Copy the records below exactly, omitting any pictures they contain.

[Opening Records shown section]

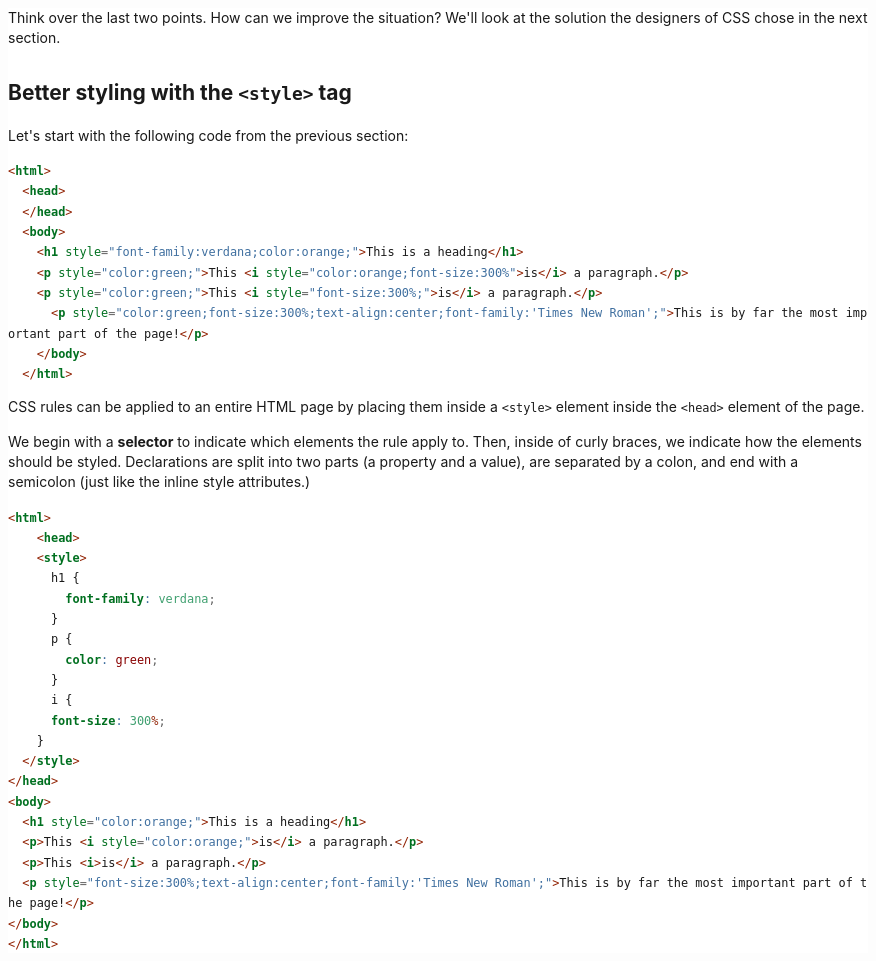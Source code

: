 Think over the last two points. How can we improve the situation? We'll look at the solution the designers of CSS chose in the next section.

## Better styling with the `<style>` tag

Let's start with the following code from the previous section:

```html
<html>
  <head>
  </head>
  <body>
    <h1 style="font-family:verdana;color:orange;">This is a heading</h1>
    <p style="color:green;">This <i style="color:orange;font-size:300%">is</i> a paragraph.</p>
    <p style="color:green;">This <i style="font-size:300%;">is</i> a paragraph.</p>
      <p style="color:green;font-size:300%;text-align:center;font-family:'Times New Roman';">This is by far the most important part of the page!</p>
    </body>
  </html>
  ```

  CSS rules can be applied to an entire HTML page by placing them inside a `<style>` element inside the `<head>` element of the page.

  We begin with a **selector** to indicate which elements the rule apply to. Then, inside of curly braces, we indicate how the elements should be styled. Declarations are split into two parts (a property and a value), are separated by a colon, and end with a semicolon (just like the inline style attributes.)

  ```html
  <html>
      <head>
      <style>
        h1 {
          font-family: verdana;
        }
        p {
          color: green;
        }
        i {
        font-size: 300%;
      }
    </style>
  </head>
  <body>
    <h1 style="color:orange;">This is a heading</h1>
    <p>This <i style="color:orange;">is</i> a paragraph.</p>
    <p>This <i>is</i> a paragraph.</p>
    <p style="font-size:300%;text-align:center;font-family:'Times New Roman';">This is by far the most important part of the page!</p>
  </body>
</html>
```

[Closing Records shown section]

Finished exercise:
Source code

: Think over the last two points. How can we improve the situation? We'll look at the solution the designers of CSS chose in the next section.

## Better styling with the `<style>` tag

Let's start with the following code from the previous section:

```html
<html>
  <head>
  </head>
  <body>
    <h1 style="font-family:verdana;color:orange;">This is a heading</h1>
    <p style="color:green;">This <i style="color:orange;font-size:300%">is</i> a paragraph.</p>
    <p style="color:green;">This <i style="font-size:300%;">is</i> a paragraph.</p>
      <p style="color:green;font-size:300%;text-align:center;font-family:'Times New Roman';">This is by far the most important part of the page!</p>
    </body>
  </html>
  ```

  CSS rules can be applied to an entire HTML page by placing them inside a `<style>` element inside the `<head>` element of the page.

  We begin with a **selector** to indicate which elements the rule apply to. Then, inside of curly braces, we indicate how the elements should be styled. Declarations are split into two parts (a property and a value), are separated by a colon, and end with a semicolon (just like the inline style attributes.)

  ```html
  <html>
      <head>
      <style>
        h1 {
          font-family: verdana;
        }
        p {
          color: green;
        }
        i {
        font-size: 300%;
      }
    </style>
  </head>
  <body>
    <h1 style="color:orange;">This is a heading</h1>
    <p>This <i style="color:orange;">is</i> a paragraph.</p>
    <p>This <i>is</i> a paragraph.</p>
    <p style="font-size:300%;text-align:center;font-family:'Times New Roman';">This is by far the most important part of the page!</p>
  </body>
</html>
```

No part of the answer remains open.